Advice to young and upcoming designers in the region: “Be curious and observe your surroundings. Academic knowledge is important but construction and manufacturing details are all around you. Learn the importance of every line you draw on the paper. Patience is fundamental at every new beginning. The corporate world is significantly different from the academic environment, and it is important to build on your practical knowledge from the very beginning of your career. Do not forget the young and innovative spirit you have now, just learn how to tame it with the experience you will gain throughout your journey.”
What is it like being a female designer in the Middle East: “The experience for female professionals in the working environment varies around the world. As a female interior designer working with a diverse and inclusive team at Swiss Bureau, I feel incredibly grateful to work for a firm that values all, regardless of gender or ethnicity. Here we value competence first; nothing else matters.
My time working in the region has been very positive, and I have felt the local community in the UAE is eager to embrace new ideas and concepts from all corners of the world – which makes my job all the more exciting! I have always felt valued for my contributions and expertise. However, I believe this is not always the case, as many women still face discrimination and disadvantages, not limited to The Middle East, but worldwide – progress is undeniable. The cultural mindset here is changing, which is amazing to witness. There is a concerted effort to empower women in the workforce, with more companies striving to level the playing field. It’s heartening to see the recognition and support women are receiving.”

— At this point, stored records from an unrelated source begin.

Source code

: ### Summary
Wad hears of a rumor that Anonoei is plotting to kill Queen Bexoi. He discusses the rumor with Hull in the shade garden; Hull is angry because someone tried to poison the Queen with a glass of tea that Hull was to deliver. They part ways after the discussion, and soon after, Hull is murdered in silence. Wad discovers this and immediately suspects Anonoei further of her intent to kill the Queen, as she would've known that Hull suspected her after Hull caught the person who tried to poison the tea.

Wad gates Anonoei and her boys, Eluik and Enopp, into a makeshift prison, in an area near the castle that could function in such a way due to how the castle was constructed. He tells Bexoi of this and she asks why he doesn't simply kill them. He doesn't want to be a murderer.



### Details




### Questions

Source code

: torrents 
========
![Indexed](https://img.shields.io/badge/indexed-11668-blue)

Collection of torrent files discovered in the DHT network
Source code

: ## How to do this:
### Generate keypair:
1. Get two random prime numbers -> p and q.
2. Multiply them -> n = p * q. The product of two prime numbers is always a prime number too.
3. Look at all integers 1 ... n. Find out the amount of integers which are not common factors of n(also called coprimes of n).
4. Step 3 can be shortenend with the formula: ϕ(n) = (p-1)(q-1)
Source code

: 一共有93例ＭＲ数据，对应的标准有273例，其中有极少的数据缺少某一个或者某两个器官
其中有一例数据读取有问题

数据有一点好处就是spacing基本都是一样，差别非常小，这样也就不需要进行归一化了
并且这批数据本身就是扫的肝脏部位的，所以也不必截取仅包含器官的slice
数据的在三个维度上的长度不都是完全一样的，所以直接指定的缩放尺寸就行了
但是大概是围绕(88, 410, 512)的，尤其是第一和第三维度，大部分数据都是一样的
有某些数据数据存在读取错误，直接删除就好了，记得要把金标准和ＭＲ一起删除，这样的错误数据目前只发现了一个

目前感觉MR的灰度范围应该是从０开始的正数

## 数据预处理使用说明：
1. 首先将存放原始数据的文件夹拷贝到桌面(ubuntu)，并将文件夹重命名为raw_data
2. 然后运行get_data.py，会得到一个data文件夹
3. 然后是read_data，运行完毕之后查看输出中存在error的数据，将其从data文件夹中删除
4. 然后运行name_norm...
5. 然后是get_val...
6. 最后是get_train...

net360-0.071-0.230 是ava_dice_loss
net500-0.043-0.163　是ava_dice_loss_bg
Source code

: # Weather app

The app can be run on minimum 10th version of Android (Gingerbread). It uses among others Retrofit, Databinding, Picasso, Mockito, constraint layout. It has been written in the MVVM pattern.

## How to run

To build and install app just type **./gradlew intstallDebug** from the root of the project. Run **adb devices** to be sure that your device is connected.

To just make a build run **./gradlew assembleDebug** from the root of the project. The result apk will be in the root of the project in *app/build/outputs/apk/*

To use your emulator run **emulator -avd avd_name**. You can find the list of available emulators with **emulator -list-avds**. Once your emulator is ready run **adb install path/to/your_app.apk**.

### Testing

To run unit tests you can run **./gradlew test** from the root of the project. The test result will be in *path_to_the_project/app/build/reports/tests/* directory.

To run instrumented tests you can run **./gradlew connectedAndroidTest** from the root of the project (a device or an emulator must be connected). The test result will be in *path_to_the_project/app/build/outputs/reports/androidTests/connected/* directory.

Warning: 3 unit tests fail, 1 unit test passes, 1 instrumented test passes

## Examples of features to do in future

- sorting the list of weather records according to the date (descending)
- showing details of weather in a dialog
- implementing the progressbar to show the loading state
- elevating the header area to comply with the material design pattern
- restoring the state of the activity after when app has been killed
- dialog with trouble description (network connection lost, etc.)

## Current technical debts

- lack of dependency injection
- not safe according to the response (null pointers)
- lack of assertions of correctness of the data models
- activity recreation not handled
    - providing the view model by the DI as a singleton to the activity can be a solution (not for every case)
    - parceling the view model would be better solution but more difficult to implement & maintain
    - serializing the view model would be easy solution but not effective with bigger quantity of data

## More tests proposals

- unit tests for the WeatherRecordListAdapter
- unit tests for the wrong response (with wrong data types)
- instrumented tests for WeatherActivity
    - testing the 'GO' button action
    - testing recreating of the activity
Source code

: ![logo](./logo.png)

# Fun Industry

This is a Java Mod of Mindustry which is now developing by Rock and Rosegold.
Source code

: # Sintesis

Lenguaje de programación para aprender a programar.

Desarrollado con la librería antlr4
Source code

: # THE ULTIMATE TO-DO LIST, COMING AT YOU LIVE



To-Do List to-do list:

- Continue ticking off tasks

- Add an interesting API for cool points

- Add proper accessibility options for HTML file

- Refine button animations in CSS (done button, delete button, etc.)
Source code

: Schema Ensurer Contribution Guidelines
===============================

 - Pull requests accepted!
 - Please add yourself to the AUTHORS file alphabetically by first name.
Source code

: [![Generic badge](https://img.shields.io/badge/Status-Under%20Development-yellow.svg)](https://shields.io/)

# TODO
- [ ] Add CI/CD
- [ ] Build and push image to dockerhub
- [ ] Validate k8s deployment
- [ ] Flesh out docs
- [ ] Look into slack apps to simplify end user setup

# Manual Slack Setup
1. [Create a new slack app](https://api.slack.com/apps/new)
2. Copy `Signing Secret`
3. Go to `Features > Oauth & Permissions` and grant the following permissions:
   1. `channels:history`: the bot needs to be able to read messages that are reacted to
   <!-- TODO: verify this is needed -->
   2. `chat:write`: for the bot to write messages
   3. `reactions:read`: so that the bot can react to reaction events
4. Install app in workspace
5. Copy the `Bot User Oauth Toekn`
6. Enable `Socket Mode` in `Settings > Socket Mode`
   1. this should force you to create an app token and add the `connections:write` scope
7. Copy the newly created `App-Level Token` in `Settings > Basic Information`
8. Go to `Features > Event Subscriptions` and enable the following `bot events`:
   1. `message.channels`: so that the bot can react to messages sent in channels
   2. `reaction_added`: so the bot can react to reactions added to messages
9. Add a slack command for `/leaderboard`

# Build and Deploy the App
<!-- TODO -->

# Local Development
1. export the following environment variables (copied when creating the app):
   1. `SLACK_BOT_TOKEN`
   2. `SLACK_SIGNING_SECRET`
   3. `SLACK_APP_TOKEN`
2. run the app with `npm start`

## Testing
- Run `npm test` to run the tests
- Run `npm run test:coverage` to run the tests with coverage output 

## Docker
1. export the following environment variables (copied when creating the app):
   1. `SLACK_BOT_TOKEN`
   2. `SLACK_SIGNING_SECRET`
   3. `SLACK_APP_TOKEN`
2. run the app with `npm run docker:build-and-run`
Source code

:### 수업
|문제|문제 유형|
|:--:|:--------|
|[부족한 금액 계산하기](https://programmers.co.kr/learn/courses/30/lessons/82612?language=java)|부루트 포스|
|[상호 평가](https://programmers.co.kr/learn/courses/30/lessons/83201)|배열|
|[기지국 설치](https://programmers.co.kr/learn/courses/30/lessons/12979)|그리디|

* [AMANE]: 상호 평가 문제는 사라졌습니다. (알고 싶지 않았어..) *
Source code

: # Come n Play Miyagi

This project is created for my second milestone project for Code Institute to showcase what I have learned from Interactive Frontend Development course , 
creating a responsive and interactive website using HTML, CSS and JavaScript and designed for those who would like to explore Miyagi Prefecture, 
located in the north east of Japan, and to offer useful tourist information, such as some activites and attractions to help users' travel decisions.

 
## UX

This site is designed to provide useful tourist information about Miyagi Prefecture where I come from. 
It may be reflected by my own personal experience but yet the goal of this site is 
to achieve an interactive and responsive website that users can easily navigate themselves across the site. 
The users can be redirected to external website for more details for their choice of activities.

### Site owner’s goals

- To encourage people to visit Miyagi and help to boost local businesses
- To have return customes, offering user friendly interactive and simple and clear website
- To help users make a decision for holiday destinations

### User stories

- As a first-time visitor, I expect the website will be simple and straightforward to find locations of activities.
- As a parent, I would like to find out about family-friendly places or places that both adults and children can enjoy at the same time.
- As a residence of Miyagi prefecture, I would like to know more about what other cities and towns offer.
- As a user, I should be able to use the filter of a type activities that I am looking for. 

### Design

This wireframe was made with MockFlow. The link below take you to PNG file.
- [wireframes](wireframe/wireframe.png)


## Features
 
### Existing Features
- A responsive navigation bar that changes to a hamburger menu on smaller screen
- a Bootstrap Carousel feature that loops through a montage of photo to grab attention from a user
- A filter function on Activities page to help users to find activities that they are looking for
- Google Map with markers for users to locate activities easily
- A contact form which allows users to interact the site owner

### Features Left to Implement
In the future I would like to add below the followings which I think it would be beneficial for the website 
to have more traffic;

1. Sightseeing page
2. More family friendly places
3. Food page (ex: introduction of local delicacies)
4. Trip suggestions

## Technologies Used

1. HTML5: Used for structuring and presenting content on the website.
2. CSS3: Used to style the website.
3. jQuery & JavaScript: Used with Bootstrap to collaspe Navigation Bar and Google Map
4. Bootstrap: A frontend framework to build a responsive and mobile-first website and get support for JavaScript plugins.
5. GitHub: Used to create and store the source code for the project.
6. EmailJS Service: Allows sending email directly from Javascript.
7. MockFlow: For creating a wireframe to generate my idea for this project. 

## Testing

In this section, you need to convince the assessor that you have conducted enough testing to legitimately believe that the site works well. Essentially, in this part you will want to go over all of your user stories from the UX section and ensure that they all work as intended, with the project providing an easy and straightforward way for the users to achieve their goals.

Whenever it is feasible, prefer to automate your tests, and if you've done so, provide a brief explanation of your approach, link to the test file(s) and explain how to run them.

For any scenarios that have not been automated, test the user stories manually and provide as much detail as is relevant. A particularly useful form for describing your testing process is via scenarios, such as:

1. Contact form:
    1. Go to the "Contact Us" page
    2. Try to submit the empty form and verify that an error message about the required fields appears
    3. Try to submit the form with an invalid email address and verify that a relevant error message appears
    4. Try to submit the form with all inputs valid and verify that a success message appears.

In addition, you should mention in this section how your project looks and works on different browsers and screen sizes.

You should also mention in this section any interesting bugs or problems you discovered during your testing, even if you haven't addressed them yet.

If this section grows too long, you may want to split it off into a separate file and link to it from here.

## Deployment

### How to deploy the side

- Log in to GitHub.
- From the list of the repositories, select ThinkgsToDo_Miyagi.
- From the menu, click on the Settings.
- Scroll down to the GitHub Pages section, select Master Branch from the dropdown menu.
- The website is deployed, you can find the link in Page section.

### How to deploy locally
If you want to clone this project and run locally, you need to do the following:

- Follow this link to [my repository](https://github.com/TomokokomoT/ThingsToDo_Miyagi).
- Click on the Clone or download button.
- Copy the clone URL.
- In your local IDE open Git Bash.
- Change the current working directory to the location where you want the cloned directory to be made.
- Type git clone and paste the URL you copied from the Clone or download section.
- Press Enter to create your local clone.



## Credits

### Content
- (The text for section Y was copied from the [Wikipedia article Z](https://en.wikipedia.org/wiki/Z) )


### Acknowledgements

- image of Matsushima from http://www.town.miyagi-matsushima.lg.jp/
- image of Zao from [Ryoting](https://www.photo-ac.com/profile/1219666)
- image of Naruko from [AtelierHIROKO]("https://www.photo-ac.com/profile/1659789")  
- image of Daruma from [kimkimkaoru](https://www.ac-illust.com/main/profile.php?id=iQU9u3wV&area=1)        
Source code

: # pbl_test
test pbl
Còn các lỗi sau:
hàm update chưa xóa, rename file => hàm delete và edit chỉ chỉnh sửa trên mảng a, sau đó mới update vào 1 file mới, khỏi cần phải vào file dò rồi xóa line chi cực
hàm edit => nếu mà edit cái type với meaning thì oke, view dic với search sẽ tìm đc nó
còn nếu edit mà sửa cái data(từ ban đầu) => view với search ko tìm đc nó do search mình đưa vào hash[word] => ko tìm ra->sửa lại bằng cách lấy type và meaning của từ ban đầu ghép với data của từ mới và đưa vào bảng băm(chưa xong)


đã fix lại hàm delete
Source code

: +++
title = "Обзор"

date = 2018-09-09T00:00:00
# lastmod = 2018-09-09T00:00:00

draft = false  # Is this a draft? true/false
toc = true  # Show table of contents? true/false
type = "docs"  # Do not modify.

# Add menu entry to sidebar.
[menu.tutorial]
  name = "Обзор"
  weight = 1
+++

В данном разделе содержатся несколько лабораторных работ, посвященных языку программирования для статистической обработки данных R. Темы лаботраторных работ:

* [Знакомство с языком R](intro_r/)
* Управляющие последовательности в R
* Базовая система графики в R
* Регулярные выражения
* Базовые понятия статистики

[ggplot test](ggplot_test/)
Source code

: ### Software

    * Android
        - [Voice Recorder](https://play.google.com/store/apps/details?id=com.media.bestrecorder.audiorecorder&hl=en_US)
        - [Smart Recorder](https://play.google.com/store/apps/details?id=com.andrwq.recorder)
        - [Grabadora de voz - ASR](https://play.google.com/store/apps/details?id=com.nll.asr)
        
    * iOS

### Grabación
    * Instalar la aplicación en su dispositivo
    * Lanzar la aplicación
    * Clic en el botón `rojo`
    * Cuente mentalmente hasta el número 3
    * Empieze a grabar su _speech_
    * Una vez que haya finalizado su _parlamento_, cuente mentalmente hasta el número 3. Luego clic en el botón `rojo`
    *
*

Advice to young and upcoming designers in the region: “To all the region’s young and upcoming designers, I advise you to be adventurous, curious, and open to new experiences. Take internships in different places, travel, and explore other cultures. Be empathetic, respectful, and understanding towards different backgrounds, not only towards clients but also colleagues. Don’t limit yourself to one way of thinking, as the region is a wonderful melting pot of different cultures, religions, and ways of living. The more you can understand and be open to these new perspectives, the more you can help to solve their problems while welcoming in more creativity!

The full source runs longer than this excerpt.